Published daily by the Lowy Institute

Learning from Clive James on the language of strategy

In a “complex” and “fragile” world, if everything is “versatile” and “resilient”, is anything really?

Verbiage can create a mystical shroud that protects strategic documents from scrutiny (Photo: Caitlin Regan/Flickr)
Verbiage can create a mystical shroud that protects strategic documents from scrutiny (Photo: Caitlin Regan/Flickr)

The death of Australia’s favourite expatriate, Clive James, reminds us that lovers of language admire efficiency as one of its best characteristics. In a 1959 interview on ABC TV, James noted that Jack Kerouac’s work On the Road sported “a superfluity of adjectives which seems … to indicate a lack of discipline”. Tellingly, in Tom McCarthy’s film Spotlight, as the staff of the Boston Globe await approval of their article exposing the crimes of the local leaders of the Catholic Church, editor Marty Baron agrees to the publication only after crossing out a word in the text. His explanation – “another adjective”. Given the nature of the topic in a staunchly Catholic part of the United States, accuracy and clarity were essential. The adjective was anathema to this.

Half-truths, white lies, omissions, and effusive praise are a tragic necessity of the political arsenal and will only cease when the public rejects them utterly. The business of government and therefore national security is a related but distinctly different skill. As journalist and commentator Laura Tingle has recently observed, the public service is an easy target for bureaucratic obfuscation, “rather than actually considering what impact slogan-driven policy, lacking in any real idea or interest in how to run a government, may be playing.” The impact of slogan-driven policy should be non-existent in the debate on national and military strategy.

The most recent Defence White Paper, while not awash with superfluity, still casts out sweeping statements that lack either reference points or quantifiable outcomes. We see for instance, “a more capable, agile and potent future force”, but more capable than what? How agile? And potent to whom? What is potent to one threat is a mere inconvenience to another.

With current world leaders rejecting global institutions, the adherence to a “rules-based global order” is also now a confusing aspiration. Whose rules? Several competing powers have their own set of rules, and those considered “Western” have decreasing influence.

If you concede that such a document as a Defence White Paper is purely political, then gentle reader, sit back and relax. But if you believe it belongs to the nation and its people, then this is an outcome that should not endure.

White Papers don’t help much with understanding strategic policy (Photo: Defence Department)

Previous White Papers don’t help much with understanding strategic policy. The 1997 paper does not include a section titled “strategy”, and some papers conflate “strategy” and “tasks”. Necessary inclusions such as the description of the strategic environment (strangely always “increasingly challenging”) and the capabilities that support the strategies swamp any strategic discussion.

The conclusion is invariably that Australia needs a “versatile” and “resilient” defence force. However, that force also carries an adjectival burden. Warfare is invaribly “complex”, “adaptive”, and “accelerating”. The threat is “hybrid”, “disruptive”, and “transitory”. These words only push military service deeper into the mystical shroud which protects it from scrutiny.

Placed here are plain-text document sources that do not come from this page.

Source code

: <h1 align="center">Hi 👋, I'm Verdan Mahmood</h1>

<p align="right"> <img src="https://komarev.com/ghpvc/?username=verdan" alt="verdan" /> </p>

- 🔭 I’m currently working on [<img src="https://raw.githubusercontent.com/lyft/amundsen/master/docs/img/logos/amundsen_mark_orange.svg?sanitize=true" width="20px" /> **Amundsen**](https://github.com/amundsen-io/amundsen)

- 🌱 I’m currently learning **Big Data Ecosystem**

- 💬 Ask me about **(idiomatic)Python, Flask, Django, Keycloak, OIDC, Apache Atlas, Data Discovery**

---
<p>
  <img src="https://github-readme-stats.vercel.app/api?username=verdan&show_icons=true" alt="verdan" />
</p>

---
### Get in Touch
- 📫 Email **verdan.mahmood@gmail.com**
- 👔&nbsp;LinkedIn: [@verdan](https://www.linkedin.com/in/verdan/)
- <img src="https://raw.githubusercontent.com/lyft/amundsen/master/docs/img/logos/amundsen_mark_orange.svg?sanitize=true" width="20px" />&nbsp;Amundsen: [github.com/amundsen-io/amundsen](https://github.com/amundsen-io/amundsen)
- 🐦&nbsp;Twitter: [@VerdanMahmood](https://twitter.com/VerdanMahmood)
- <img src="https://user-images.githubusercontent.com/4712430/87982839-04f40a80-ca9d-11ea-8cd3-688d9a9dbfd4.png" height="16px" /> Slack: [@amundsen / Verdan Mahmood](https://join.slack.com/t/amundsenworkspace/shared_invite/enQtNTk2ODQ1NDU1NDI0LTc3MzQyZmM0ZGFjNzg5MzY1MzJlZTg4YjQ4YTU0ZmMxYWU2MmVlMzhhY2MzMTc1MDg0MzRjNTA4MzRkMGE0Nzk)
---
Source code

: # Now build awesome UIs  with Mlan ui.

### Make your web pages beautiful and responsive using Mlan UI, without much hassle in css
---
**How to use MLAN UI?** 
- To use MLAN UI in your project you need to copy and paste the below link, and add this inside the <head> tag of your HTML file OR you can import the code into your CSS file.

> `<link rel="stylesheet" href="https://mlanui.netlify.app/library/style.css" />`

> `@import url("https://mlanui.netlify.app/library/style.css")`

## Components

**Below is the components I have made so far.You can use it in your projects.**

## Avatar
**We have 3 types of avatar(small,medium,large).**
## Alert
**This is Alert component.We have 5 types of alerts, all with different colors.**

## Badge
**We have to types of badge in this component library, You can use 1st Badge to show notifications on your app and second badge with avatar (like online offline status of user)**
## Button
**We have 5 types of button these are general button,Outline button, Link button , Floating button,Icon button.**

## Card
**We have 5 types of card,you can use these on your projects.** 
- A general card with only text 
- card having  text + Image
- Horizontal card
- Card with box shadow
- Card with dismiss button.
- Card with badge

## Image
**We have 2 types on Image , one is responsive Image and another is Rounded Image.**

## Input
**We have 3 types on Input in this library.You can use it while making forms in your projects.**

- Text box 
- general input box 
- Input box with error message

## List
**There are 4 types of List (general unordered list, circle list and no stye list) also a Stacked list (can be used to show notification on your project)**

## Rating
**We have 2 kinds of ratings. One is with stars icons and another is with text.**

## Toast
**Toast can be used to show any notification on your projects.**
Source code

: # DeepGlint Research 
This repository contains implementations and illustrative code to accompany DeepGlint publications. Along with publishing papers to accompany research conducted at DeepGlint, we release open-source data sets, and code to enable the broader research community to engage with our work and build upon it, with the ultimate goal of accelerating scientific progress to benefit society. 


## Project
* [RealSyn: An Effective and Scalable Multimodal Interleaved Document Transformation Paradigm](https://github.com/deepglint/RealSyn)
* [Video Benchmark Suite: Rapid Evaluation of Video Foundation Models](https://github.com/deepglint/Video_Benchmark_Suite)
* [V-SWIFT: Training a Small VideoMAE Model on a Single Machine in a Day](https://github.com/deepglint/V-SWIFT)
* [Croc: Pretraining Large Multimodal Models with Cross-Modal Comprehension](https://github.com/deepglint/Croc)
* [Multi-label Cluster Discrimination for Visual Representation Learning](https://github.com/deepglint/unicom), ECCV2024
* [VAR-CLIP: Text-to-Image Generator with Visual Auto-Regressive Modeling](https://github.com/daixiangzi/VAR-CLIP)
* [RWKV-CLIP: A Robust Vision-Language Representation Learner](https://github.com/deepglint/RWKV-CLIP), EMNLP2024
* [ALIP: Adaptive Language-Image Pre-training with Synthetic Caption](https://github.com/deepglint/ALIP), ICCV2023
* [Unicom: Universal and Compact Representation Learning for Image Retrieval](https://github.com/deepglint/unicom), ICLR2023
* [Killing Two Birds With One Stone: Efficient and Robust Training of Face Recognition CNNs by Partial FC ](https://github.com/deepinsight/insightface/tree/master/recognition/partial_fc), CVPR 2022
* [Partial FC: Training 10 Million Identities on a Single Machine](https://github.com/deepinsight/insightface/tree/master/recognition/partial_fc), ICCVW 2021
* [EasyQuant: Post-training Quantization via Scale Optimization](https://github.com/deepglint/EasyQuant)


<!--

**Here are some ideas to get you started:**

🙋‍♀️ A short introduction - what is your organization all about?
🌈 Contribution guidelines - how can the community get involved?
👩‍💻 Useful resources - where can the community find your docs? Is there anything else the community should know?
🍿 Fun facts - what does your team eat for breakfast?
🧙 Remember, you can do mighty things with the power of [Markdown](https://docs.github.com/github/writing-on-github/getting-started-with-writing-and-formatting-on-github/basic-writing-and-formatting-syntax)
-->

The paradox is that the nature of military service on operations demands precise language that is critical for the preservation of life. Yet in its bureaucracy, there is a staggering density of verbiage, and political factors must be considered.

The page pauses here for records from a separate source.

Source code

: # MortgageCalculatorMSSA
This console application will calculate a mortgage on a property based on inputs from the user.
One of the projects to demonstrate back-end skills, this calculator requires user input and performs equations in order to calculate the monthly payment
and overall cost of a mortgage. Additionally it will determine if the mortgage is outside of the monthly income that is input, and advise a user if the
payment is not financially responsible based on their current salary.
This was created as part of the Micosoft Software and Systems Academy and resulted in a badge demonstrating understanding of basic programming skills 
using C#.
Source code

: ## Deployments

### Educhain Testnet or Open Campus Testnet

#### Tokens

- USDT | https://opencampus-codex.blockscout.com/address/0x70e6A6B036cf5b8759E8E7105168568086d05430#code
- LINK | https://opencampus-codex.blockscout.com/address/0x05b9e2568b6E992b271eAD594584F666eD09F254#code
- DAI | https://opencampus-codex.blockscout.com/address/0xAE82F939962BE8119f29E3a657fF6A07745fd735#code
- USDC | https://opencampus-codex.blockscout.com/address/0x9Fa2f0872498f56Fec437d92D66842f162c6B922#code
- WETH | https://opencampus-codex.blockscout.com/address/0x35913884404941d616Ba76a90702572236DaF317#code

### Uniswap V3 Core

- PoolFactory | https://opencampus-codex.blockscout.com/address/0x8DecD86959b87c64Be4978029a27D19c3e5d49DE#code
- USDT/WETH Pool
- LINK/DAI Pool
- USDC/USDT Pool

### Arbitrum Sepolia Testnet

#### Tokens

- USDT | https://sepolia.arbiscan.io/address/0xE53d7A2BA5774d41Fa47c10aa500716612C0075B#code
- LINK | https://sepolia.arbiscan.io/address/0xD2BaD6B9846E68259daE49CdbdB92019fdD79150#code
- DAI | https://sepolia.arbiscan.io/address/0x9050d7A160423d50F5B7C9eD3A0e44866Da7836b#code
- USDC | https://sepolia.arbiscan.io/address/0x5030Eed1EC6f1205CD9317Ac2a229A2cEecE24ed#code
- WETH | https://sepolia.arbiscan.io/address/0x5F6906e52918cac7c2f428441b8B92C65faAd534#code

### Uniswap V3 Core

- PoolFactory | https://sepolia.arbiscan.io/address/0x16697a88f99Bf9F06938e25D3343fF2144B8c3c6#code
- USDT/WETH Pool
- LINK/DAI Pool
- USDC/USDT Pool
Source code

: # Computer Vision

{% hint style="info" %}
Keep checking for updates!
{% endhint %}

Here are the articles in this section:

Likewise, the important (but only secondary) strategy of peacetime regional engagement is now lauded as the practicing of that still unqualified oxymoron, “soft power”. The recent abandonment of the Kurds in Syria, like the stranding of South Vietnamese in the early 1970s, can only emphasise that security based on any alliance is a fragile endeavour. “Special” relationships don’t exist, only ones of mutual benefit, that cease when they reach a point of imbalance. The current discourse implies that power is better if it’s “soft”, international partners are better if they’re “natural”, and everything is increasingly “fragile”.

The paradox is that the nature of military service on operations demands precise language that is critical for the preservation of life. Yet in its bureaucracy, there is a staggering density of verbiage, and political factors must be considered. How any Australian Defence Force leader can understand their role in the security of the nation from such a vague document verges on not only being a problem of expression, but morality.

Fortunately,  the recent discussions on cyber-warfare and the impending rise of hypersonic weapons have been clear. Single-issue zealots will still default to seeing their capability as the solution to all emerging ills. The hammer of long-range strike weapons to meet the new apparent nails of rising regional threats is one such mantra that is here to stay. However, any strategy now is going to need the whole toolbox.

Even if the ADF is too small for the defence of Australia, this does not make it an invalid instrument of national power and influence, but the use of plain language in a clear and substantial discussion of strategy is necessary. Strategy must clearly articulate what can and, equally importantly, cannot be done. A discourse on strategy cannot be swamped by the next round of capability and personnel plans, and must not waste pages on environmental and threat discourse unless a critical shift has occurred. The Defence White Paper is neither articulate nor broad enough to include all elements of national strategy. Things need to improve; otherwise the next White Paper may be, as Clive James put it, “overrated to the point of being critically noticed.”